Saved data entries

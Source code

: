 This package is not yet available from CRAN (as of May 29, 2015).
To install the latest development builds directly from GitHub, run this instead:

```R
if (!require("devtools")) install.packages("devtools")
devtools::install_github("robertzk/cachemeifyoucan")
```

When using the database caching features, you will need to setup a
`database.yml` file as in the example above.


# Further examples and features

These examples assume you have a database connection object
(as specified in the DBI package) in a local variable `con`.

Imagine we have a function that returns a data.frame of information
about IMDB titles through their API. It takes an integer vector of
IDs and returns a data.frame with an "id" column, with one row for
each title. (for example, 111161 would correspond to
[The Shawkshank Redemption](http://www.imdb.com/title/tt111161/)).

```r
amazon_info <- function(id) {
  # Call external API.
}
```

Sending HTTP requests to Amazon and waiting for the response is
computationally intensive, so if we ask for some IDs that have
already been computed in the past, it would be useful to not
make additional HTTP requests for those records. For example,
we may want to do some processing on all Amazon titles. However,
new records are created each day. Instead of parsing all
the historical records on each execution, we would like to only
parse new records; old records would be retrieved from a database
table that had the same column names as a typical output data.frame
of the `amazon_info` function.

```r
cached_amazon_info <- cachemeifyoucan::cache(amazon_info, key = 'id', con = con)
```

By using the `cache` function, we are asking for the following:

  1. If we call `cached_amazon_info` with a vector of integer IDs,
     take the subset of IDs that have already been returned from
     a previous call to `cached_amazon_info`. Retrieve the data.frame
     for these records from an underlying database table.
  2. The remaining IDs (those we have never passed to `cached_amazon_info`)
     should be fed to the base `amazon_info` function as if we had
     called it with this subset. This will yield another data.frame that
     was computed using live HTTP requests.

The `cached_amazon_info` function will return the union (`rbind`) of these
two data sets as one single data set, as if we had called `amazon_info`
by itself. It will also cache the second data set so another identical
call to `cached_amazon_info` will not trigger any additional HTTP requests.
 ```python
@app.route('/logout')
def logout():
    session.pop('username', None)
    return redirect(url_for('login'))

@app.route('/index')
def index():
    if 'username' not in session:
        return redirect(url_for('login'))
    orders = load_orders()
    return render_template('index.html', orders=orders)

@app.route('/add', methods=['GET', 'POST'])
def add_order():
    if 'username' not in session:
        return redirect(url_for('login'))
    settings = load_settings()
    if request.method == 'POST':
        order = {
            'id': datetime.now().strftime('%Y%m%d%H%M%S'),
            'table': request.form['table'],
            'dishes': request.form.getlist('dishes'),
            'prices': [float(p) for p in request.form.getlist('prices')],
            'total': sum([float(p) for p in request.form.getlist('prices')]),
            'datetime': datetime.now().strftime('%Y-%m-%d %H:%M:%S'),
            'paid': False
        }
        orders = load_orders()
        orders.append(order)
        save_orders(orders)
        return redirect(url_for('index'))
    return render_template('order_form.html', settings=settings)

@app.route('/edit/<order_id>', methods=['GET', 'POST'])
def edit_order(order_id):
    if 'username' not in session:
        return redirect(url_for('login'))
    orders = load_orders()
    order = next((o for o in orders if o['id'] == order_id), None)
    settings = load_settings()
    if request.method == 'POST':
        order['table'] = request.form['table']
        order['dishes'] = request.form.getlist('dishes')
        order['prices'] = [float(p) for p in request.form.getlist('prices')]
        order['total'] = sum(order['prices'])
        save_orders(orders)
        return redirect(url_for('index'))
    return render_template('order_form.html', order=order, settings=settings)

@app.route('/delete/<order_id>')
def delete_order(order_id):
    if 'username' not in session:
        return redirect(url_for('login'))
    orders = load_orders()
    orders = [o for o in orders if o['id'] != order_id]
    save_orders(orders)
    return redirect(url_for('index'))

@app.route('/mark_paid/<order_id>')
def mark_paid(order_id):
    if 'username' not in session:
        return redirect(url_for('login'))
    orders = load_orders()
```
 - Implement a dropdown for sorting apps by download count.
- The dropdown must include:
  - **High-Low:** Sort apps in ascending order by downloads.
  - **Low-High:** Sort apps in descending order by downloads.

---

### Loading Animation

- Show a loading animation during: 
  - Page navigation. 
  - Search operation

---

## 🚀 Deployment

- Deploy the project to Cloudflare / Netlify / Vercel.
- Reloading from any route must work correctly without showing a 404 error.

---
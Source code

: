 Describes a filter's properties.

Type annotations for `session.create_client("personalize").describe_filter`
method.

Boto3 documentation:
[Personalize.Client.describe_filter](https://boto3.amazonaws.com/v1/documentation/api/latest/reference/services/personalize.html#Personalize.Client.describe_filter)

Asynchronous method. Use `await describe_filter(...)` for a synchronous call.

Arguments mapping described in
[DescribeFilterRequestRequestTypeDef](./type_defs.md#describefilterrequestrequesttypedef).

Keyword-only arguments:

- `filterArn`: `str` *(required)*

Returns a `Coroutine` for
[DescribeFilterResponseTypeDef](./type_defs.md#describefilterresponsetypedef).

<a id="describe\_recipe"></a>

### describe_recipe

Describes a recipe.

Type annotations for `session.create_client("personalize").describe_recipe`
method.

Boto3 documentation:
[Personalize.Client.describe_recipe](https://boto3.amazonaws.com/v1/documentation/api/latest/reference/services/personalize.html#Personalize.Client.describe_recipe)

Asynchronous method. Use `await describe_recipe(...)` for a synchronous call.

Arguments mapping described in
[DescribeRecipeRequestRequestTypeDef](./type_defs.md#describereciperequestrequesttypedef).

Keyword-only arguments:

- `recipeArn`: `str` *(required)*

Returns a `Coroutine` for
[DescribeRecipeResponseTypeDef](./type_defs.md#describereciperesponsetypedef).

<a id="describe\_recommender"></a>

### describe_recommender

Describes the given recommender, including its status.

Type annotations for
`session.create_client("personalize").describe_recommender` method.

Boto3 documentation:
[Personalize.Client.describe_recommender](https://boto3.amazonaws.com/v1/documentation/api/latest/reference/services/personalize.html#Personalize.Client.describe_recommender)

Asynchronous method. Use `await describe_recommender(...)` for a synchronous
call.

Your goal: Give back exactly the lines from the beginning of the records through the line containing "the example above.", and only those.

Solution to this task:
Source code

: This package is not yet available from CRAN (as of May 29, 2015).
To install the latest development builds directly from GitHub, run this instead:

```R
if (!require("devtools")) install.packages("devtools")
devtools::install_github("robertzk/cachemeifyoucan")
```

When using the database caching features, you will need to setup a
`database.yml` file as in the example above.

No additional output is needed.